Big Area Additive Manufacturing (BAAM) is an industrial scale, additive manufacturing system designed for production and manufacturing environments. Additive manufacturing, commonly called 3-D printing, is the process of creating a three dimensional part from a virtual model. A digital model is imported into a “slicing” software as a STL file. The model is then separated or sliced into layers, which creates g-code to define the toolpath.
BAAM currently has three different nozzle sizes: 0.01 inch, 0.20 inch, and 0.30 inch. The 0.20 inch nozzle is typically used in applications where a smoother surface finish is needed, and the 0.30 is used when a higher mass flow rate is needed. The nozzle size determines the “bead size,” which ultimately defines the minimum width of your part. The 0.20 and the 0.30 inch nozzle has a bead width of 0.22 inches and 0.34 inches, respectively. When designing the width of a part, the designer should make the part’s width a multiple of bead width. For example, if a part required a 0.50 inch wall thickness, the designer can make the 3-D printed wall thickness either 0.44 inches with two beads from the 0.20 nozzle, or he or she can make the wall 0.68 inches with two beads from the 0.30 nozzle. The layer height also varies based on the bead used. The 0.20 inch nozzle has a layer height of 0.10 inches, and the 0.30 inch nozzle has a layer height of 0.16 inches.
Because 3-D printing builds parts by depositing a layer of material on top of a previous layer, “gaps” and “overhangs” have to be supported by a previous layer of material. Figure 1 shows an example of a gap.
The archway illustrated in the figure shows two columns with a space, or gap, between them. Depending on the size of this gap, the bead could need a support structure to keep the bead from sagging or falling off when spanning this void. If the distance between the two columns is less than 1.50 inches, then the extruded bead will be able to span the gap without additional support. If the distance is greater than 1.50 inches, than an additional support structure is needed. Support structures on BAAM are made with the same material as the part. However, a layer of powder is applied where the support structure meets the part. This powder keeps the two layers from bonding together.

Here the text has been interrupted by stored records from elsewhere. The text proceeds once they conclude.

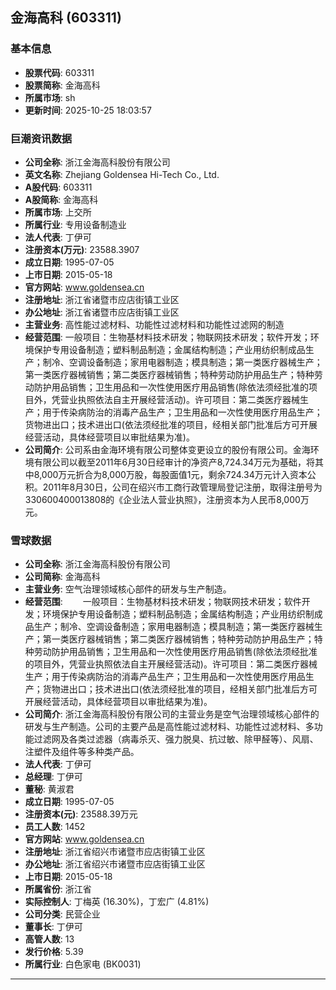 ## 金海高科 (603311)

### 基本信息

- **股票代码**: 603311
- **股票简称**: 金海高科
- **所属市场**: sh
- **更新时间**: 2025-10-25 18:03:57

### 巨潮资讯数据

- **公司全称**: 浙江金海高科股份有限公司
- **英文名称**: Zhejiang Goldensea Hi-Tech Co., Ltd.
- **A股代码**: 603311
- **A股简称**: 金海高科
- **所属市场**: 上交所
- **所属行业**: 专用设备制造业
- **法人代表**: 丁伊可
- **注册资本(万元)**: 23588.3907
- **成立日期**: 1995-07-05
- **上市日期**: 2015-05-18
- **官方网站**: www.goldensea.cn
- **注册地址**: 浙江省诸暨市应店街镇工业区
- **办公地址**: 浙江省诸暨市应店街镇工业区
- **主营业务**: 高性能过滤材料、功能性过滤材料和功能性过滤网的制造
- **经营范围**: 一般项目：生物基材料技术研发；物联网技术研发；软件开发；环境保护专用设备制造；塑料制品制造；金属结构制造；产业用纺织制成品生产；制冷、空调设备制造；家用电器制造；模具制造；第一类医疗器械生产；第一类医疗器械销售；第二类医疗器械销售；特种劳动防护用品生产；特种劳动防护用品销售；卫生用品和一次性使用医疗用品销售(除依法须经批准的项目外，凭营业执照依法自主开展经营活动)。许可项目：第二类医疗器械生产；用于传染病防治的消毒产品生产；卫生用品和一次性使用医疗用品生产；货物进出口；技术进出口(依法须经批准的项目，经相关部门批准后方可开展经营活动，具体经营项目以审批结果为准)。
- **公司简介**: 公司系由金海环境有限公司整体变更设立的股份有限公司。金海环境有限公司以截至2011年6月30日经审计的净资产8,724.34万元为基础，将其中8,000万元折合为8,000万股，每股面值1元，剩余724.34万元计入资本公积。2011年8月30日，公司在绍兴市工商行政管理局登记注册，取得注册号为330600400013808的《企业法人营业执照》，注册资本为人民币8,000万元。

### 雪球数据

- **公司全称**: 浙江金海高科股份有限公司
- **公司简称**: 金海高科
- **主营业务**: 空气治理领域核心部件的研发与生产制造。
- **经营范围**: 　　一般项目：生物基材料技术研发；物联网技术研发；软件开发；环境保护专用设备制造；塑料制品制造；金属结构制造；产业用纺织制成品生产；制冷、空调设备制造；家用电器制造；模具制造；第一类医疗器械生产；第一类医疗器械销售；第二类医疗器械销售；特种劳动防护用品生产；特种劳动防护用品销售；卫生用品和一次性使用医疗用品销售(除依法须经批准的项目外，凭营业执照依法自主开展经营活动)。许可项目：第二类医疗器械生产；用于传染病防治的消毒产品生产；卫生用品和一次性使用医疗用品生产；货物进出口；技术进出口(依法须经批准的项目，经相关部门批准后方可开展经营活动，具体经营项目以审批结果为准)。
- **公司简介**: 浙江金海高科股份有限公司的主营业务是空气治理领域核心部件的研发与生产制造。公司的主要产品是高性能过滤材料、功能性过滤材料、多功能过滤网及各类过滤器（病毒杀灭、强力脱臭、抗过敏、除甲醛等）、风扇、注塑件及组件等多种类产品。
- **法人代表**: 丁伊可
- **总经理**: 丁伊可
- **董秘**: 黄淑君
- **成立日期**: 1995-07-05
- **注册资本(元)**: 23588.39万元
- **员工人数**: 1452
- **官方网站**: www.goldensea.cn
- **注册地址**: 浙江省绍兴市诸暨市应店街镇工业区
- **办公地址**: 浙江省绍兴市诸暨市应店街镇工业区
- **上市日期**: 2015-05-18
- **所属省份**: 浙江省
- **实际控制人**: 丁梅英 (16.30%)，丁宏广 (4.81%)
- **公司分类**: 民营企业
- **董事长**: 丁伊可
- **高管人数**: 13
- **发行价格**: 5.39
- **所属行业**: 白色家电 (BK0031)

---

Overhangs occur when one layer protrudes further than the previous layer. Like gaps, overhangs can cause the printed bead to sag if the feature is too extreme. The angle between the ground and the final layer should be 60 degrees or higher, as shown in the following figure. Like gaps, support structures can be added when the angle is less than 60 degrees.
Insets, Infills, and Skins
Additive Manufacturing has the ability to add as much or as little structural rigidity to a part as needed. Parts are given a number of “insets,” or perimeter beads. The space between these insets is filled with an “infill.” The slicing software for BAAM allows the designer choose the number of inset beads, the infill pattern, and the percentage of infill. Therefore, when designing a part, the operator does not have to include the infill pattern in the 3-D model. A typical part has a 2 bead inset with a 75% grid infill. Figure 4 shows example of different infill patterns.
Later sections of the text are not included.